INSTRUCTIONS TO FOLLOW
Return exactly and only these lines: the first of the listing through the one containing "## seçªo Antecedentes)".

DATASET RECORDS

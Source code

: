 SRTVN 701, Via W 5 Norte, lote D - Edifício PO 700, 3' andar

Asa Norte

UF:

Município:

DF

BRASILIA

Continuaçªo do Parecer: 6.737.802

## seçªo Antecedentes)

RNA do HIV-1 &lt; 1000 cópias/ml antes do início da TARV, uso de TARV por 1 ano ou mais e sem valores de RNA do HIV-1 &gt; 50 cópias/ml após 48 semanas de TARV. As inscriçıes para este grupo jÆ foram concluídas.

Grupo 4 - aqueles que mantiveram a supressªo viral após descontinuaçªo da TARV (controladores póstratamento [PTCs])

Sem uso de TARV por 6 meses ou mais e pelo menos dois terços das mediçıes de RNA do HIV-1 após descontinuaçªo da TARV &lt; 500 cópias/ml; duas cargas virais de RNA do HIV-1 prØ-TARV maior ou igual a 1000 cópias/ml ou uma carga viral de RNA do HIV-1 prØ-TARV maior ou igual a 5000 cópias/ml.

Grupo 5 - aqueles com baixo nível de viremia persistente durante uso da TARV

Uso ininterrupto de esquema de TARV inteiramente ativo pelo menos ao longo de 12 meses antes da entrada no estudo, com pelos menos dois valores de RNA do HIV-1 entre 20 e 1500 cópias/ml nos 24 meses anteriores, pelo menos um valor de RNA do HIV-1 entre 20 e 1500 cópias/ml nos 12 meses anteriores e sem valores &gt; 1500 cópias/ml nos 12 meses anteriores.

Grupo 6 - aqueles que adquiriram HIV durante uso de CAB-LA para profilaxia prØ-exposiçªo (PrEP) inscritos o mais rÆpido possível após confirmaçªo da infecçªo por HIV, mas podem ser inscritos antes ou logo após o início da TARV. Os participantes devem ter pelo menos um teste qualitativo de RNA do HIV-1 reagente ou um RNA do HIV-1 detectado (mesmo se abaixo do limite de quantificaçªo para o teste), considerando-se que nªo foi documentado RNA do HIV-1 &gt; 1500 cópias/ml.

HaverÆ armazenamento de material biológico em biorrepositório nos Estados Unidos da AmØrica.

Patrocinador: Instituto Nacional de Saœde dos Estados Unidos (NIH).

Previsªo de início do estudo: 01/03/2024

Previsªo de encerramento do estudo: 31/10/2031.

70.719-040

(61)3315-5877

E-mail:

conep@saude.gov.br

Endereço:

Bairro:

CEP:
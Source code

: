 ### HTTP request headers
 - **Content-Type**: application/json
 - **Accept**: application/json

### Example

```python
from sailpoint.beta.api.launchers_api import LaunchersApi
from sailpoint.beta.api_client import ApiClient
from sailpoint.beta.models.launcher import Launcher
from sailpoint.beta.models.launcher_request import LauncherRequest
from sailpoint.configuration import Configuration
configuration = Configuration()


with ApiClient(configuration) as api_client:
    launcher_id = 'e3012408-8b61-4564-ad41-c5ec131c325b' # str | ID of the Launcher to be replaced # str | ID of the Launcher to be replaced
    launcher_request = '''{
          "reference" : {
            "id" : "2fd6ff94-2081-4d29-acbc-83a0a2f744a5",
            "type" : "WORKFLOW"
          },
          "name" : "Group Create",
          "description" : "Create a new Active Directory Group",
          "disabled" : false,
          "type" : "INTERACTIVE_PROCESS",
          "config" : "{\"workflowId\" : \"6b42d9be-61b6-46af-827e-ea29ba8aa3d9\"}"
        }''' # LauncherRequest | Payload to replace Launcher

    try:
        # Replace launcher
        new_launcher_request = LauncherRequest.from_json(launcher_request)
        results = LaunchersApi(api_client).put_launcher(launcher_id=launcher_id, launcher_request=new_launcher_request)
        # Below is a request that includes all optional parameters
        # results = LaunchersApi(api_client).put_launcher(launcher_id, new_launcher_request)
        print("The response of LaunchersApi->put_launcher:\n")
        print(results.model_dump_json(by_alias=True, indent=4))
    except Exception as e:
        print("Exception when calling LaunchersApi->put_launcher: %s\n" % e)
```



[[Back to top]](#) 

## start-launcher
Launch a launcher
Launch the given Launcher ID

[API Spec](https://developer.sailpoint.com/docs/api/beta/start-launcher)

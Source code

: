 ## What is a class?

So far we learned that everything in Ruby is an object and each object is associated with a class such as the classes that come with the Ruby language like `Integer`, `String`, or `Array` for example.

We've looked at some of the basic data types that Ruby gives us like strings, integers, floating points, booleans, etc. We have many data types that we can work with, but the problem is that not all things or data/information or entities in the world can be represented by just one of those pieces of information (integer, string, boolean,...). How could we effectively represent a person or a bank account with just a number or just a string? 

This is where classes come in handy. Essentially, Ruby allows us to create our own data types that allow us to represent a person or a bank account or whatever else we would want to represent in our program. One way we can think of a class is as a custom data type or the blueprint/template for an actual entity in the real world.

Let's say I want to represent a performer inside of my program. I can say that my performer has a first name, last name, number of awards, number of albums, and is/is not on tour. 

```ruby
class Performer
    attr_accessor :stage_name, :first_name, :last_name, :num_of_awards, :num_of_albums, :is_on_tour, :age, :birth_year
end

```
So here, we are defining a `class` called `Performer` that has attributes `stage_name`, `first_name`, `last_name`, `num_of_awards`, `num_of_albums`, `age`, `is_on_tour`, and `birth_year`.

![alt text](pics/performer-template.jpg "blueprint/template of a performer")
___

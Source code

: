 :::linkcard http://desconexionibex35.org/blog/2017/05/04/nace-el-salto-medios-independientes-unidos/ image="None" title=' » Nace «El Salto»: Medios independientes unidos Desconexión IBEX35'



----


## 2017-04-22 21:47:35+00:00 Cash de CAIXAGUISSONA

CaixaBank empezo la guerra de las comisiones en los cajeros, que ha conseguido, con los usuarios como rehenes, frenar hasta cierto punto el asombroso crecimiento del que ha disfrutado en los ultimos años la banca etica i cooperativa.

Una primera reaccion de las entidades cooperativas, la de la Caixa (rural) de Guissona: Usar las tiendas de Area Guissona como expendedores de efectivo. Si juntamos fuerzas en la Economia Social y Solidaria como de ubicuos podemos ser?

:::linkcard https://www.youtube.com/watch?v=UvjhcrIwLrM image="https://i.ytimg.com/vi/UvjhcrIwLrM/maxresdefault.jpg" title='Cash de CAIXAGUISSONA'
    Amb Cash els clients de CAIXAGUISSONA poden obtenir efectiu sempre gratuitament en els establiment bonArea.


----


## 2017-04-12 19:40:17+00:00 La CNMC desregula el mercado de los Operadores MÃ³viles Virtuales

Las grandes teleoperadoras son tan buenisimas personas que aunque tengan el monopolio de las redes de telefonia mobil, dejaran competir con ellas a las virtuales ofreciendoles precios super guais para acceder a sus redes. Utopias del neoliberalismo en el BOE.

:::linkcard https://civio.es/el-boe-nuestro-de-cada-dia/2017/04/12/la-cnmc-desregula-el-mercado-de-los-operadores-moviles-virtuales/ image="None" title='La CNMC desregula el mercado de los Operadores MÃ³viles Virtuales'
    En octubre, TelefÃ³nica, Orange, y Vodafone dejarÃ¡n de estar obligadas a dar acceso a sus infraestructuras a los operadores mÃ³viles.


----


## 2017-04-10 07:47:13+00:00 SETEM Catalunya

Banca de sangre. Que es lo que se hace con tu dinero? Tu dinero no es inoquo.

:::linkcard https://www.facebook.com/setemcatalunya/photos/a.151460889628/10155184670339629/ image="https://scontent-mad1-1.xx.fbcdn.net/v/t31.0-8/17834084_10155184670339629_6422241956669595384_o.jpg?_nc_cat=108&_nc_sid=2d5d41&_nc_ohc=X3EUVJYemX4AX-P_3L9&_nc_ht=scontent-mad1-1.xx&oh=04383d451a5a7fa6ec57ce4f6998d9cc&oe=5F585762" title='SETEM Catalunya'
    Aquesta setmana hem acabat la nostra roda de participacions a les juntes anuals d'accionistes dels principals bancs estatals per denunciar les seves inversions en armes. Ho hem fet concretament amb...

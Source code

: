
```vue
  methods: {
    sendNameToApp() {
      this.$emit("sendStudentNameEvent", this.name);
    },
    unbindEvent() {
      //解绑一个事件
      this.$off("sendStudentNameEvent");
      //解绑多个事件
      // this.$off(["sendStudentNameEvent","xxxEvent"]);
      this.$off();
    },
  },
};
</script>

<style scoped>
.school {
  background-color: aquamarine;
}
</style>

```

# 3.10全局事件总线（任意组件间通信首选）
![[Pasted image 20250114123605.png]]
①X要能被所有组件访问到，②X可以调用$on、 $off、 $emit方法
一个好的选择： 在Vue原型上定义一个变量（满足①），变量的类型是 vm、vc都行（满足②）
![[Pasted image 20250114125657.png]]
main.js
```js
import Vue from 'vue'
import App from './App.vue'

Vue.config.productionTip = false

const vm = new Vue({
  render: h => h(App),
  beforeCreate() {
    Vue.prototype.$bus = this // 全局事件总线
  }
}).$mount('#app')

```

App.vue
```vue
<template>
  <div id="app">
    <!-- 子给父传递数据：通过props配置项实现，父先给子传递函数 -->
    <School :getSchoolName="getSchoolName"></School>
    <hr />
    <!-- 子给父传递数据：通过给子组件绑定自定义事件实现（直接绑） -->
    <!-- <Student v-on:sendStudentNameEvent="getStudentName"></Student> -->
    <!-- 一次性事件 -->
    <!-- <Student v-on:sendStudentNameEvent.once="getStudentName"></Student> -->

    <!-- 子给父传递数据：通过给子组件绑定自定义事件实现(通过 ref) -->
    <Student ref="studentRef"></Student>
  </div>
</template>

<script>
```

SOLUTION TO THE PROBLEM
Source code

: SRTVN 701, Via W 5 Norte, lote D - Edifício PO 700, 3' andar

Asa Norte

UF:

Município:

DF

BRASILIA

Continuaçªo do Parecer: 6.737.802

## seçªo Antecedentes)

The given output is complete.